I came from possibly the most stable home environment that has ever existed. I lived in the same home until I went to college. My parents still live there. My schoolwork from 1st and 2nd grade is still in a box in the closet. A lot of my toys are still there and my children play with them. (Don't think I haven't checked e-bay for prices on these things. One day when mom and dad are out of town I am going to make some serious money!) We attended the same church my entire life. I never moved schools. My mom rearranged the living room furniture exactly 2 times a year. There were very few divorces in my family. The worst people I knew were my aunt and uncle who smoked. I was just sure they were going to hell.
When our older daughter was little, my husband and I had a discussion. I asked him what from his childhood did he want her to have? He said, "Nothing." His childhood wasn't perfect. He surely didn't always feel safe. There was a lot of pain in his family. Then he decided there were 2 things worth passing on: 1. his mom always took him to church and 2. she read her Bible every night before bed. And what did I want to pass on? Lots. But especially the stability. The knowledge that people and things would stay consistent. You could count on them.
Have you ever seen the list of the top most stressful things in a person's life? One year in our marriage we had a lot of them. Let's see: I was pregnant, my husband changed jobs, we sold our house and moved into a new one, my mother-in-law passed away. That was all in a span of 4-6 months, too! We made it through that time, but it was hard.
Change is hard. At least for someone who is used to a whole lot of stability. Now don't get me wrong, I like interruptions. Days that are all the same are terribly boring to me. As a teacher I always liked the "special days." Field trips, field day, assemblies, etc. Some teachers HATED that stuff--it interrupted their scheduled day. Not me. But big change? That is a different story.
As you may know, we are gearing up for some big changes around here. The name of this blog is so perfect, folks. I am excited about these changes. They are things I have prayed about. They are blessings from God.
But they are still hard.
My husband starts his new job tomorrow. He ate cake and packed up his desk today at the old job. In 2 days my daughter will be finished with 1st grade at her private school. We will begin homeschooling. I will be quitting my job soon to stay home. This is a lot to take all at once.
Like I said, I am thankful for these blessings. But they do bring stress with them.

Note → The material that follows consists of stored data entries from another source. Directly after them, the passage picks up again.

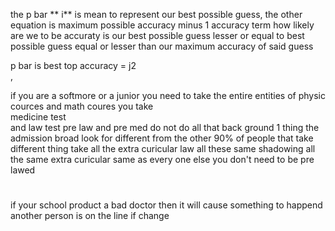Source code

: the  p bar **  i**  is mean to represent  our best  possible guess,  the other  equation is maximum possible accuracy minus 1 accuracy term  how likely are we to be accuraty is our best possible guess lesser or equal to best possible guess equal or lesser than our maximum accuracy of said guess

p  bar is best top  accuracy  = j2  
,  



if you are a softmore or a junior  you need to take the entire entities of physic cources and math coures 
you take  
medicine test  
and law test 
pre law and pre med 
do not do all that back ground 
1 thing the admission broad look for different from the other 90%  of people  that take different  thing take all the extra curicular law all these same shadowing all the same extra curicular same as every one else you don't need to be pre lawed 




# 
if  your school product a bad doctor  then it will cause something to happend another person is on the line if change 
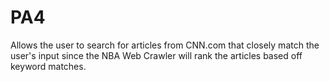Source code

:# PA4
Allows the user to search for articles from CNN.com that closely match the user's input since the NBA Web Crawler will rank the articles based off keyword matches.
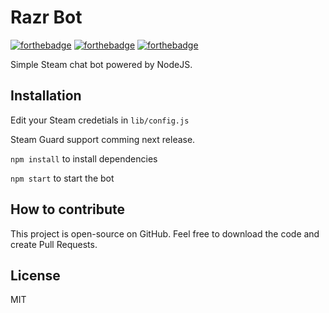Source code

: # Razr Bot

[![forthebadge](http://forthebadge.com/images/badges/built-with-love.svg)](http://forthebadge.com) [![forthebadge](http://forthebadge.com/images/badges/built-with-swag.svg)](http://forthebadge.com) [![forthebadge](http://forthebadge.com/images/badges/uses-js.svg)](http://forthebadge.com)

Simple Steam chat bot powered by NodeJS.


## Installation

Edit your Steam credetials in `lib/config.js`

Steam Guard support comming next release.


`npm install` to install dependencies

`npm start` to start the bot

## How to contribute
This project is open-source on GitHub. Feel free to download the code and create Pull Requests.

## License

MIT
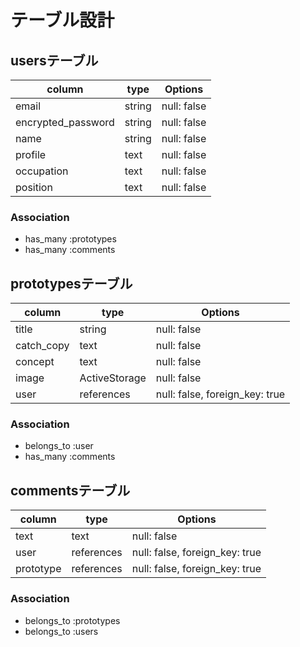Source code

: # テーブル設計

## usersテーブル

| column               | type   | Options     |
| -------------------- | ------ | ----------- |
| email                | string | null: false |
| encrypted_password   | string | null: false |
| name                 | string | null: false |
| profile              | text   | null: false |
| occupation           | text   | null: false |
| position             | text   | null: false |

### Association

- has_many :prototypes
- has_many :comments

## prototypesテーブル

| column     | type           | Options                        |
| ---------- | -------------- | ------------------------------ |
| title      | string         | null: false                    |
| catch_copy | text           | null: false                    |
| concept    | text           | null: false                    |
| image      | ActiveStorage  | null: false                    |
| user       | references     | null: false, foreign_key: true |

### Association

- belongs_to :user
- has_many :comments

## commentsテーブル

| column    | type       | Options                        |
| --------- | ---------- | ------------------------------ |
| text      | text       | null: false                    |
| user      | references | null: false, foreign_key: true |
| prototype | references | null: false, foreign_key: true |

### Association

- belongs_to :prototypes
- belongs_to :users
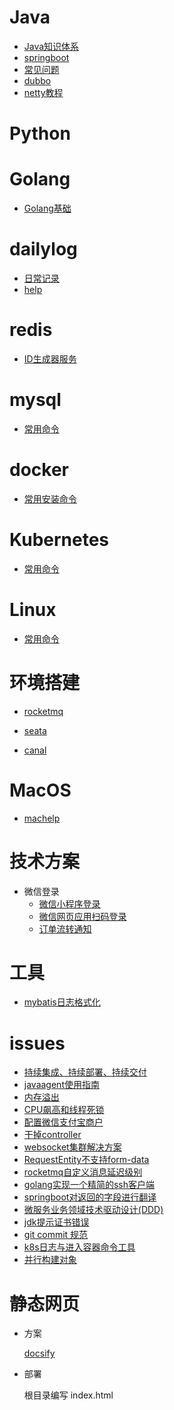#  Java

- [Java知识体系](source/java/Java知识体系.md)
- [springboot](source/java/springboot.md)
- [常见问题](source/java/常见问题.md)
- [dubbo](source/java/dubbo.md)
- [netty教程](source/java/netty教程.md)

# Python

# Golang

- [Golang基础](source/golang/golang基础.md)

# dailylog

- [日常记录](source/dailylog/dailylog.md)
- [help](source/dailylog/dailyloghelp.md)

# redis

- [ID生成器服务](source/redis/ID生成器服务.md)

# mysql

- [常用命令](source/mysql/mysql.md)

# docker

- [常用安装命令](source/docker/base-install.md)

# Kubernetes

- [常用命令](source/kubernetes/Kubernetes.md)

# Linux

- [常用命令](source/linux/linux.md)

# 环境搭建

- [rocketmq](source/create-env/rocketmq.md)
- [seata](source/create-env/seata.md)

- [canal](source/create-env/canal.md)

# MacOS

- [machelp](source/macos/machelp.md)


# 技术方案

-  微信登录
   - [微信小程序登录](https://app.diagrams.net/?mode=github#Hcdigho%2Fdraw.io%2Fmaster%2Ftechnical-scheme%2Fweixin-login%2F%E5%BE%AE%E4%BF%A1%E6%8E%88%E6%9D%83%E7%99%BB%E5%BD%95.drawio)
   - [微信网页应用扫码登录](https://app.diagrams.net/?mode=github#Hcdigho%2Fdraw.io%2Fmaster%2Ftechnical-scheme%2Fweixin-login%2F%E7%BD%91%E9%A1%B5%E5%BA%94%E7%94%A8%E5%BE%AE%E4%BF%A1%E6%89%AB%E7%A0%81%E7%99%BB%E9%99%86.drawio)
   - [订单流转通知](https://app.diagrams.net/?mode=github#Hcdigho%2Fdraw.io%2Fmaster%2Ftechnical-scheme%2Forder%2F%E8%AE%A2%E5%8D%95%E6%B5%81%E8%BD%AC%E9%80%9A%E7%9F%A5.drawio)

# 工具

- [mybatis日志格式化](https://note.siyho.cc/static/myBatisLog.html)

# issues

- [持续集成、持续部署、持续交付](source/issues/2023/09/18/持续集成、持续部署、持续交付.md)
- [javaagent使用指南](https://www.cnblogs.com/rickiyang/p/11368932.html)
- [内存溢出](source/java/jvm/排查OOM.md)
- [CPU飙高和线程死锁](source/java/jvm/CPU飙高和线程死锁.md)
- [配置微信支付宝商户](source/issues/2023/09/22/商户配置.md)
- [干掉controller](https://github.com/cdigho/start-boot/tree/master/other/start-boot-unified-request)
- [websocket集群解决方案](https://github.com/cdigho/spring-cloud-gateway-websocket)
- [RequestEntity不支持form-data](https://github.com/cdigho/start-boot-request-entity-formdata)
- [rocketmq自定义消息延迟级别](https://github.com/cdigho/rocketmq-message-delay-level/commit/d6ba63d6b75ea3da1157bbf67a1665a6169bbc4a)
- [golang实现一个精简的ssh客户端](https://github.com/cdigho/golang/tree/master/sshClient)
- [springboot对返回的字段进行翻译](https://github.com/cdigho/start-boot/commit/c3b1ec67b3625260ff6d321989369ef3ff71b9ab#diff-028d8313245f5d24e5f221256341169ccd5b2add829a6d2c3edfa8a3bb391b3e)
- [微服务业务领域技术驱动设计(DDD)](https://github.com/cdigho/ddd-demo)
- [jdk提示证书错误](source/issues/2023/10/09/jdk提示证书错误.md)
- [git commit 规范](source/issues/2023/10/24/git-commit-log-template.md)
- [k8s日志与进入容器命令工具](source/issues/2023/10/25/k8s-util.md)
- [并行构建对象](source/issues/2024/03/06/并行构建对象.md)

# 静态网页

- 方案

  [docsify](https://docsify.js.org/#/zh-cn/)

- 部署

  根目录编写 index.html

13Now listen, you who say, "Today or tomorrow we will go to this or that city, spend a year there, carry on business and make money." 14Why, you do not even know what will happen tomorrow. What is your life? You are a mist that appears for a little while and then vanishes. 15Instead, you ought to say, "If it is the Lord's will, we will live and do this or that." 16As it is, you boast and brag. All such boasting is evil. 17Anyone, then, who knows the good he ought to do and doesn't do it, sins. Luke 4:13-17
I think what is important is to remember that none of these things came about because of my excellent planning and foresight. All of these things were given to us as gifts. What is expected of me is to live each day as the Lord wants me to. He will take care of tomorrow. I think He's made that abundantly clear.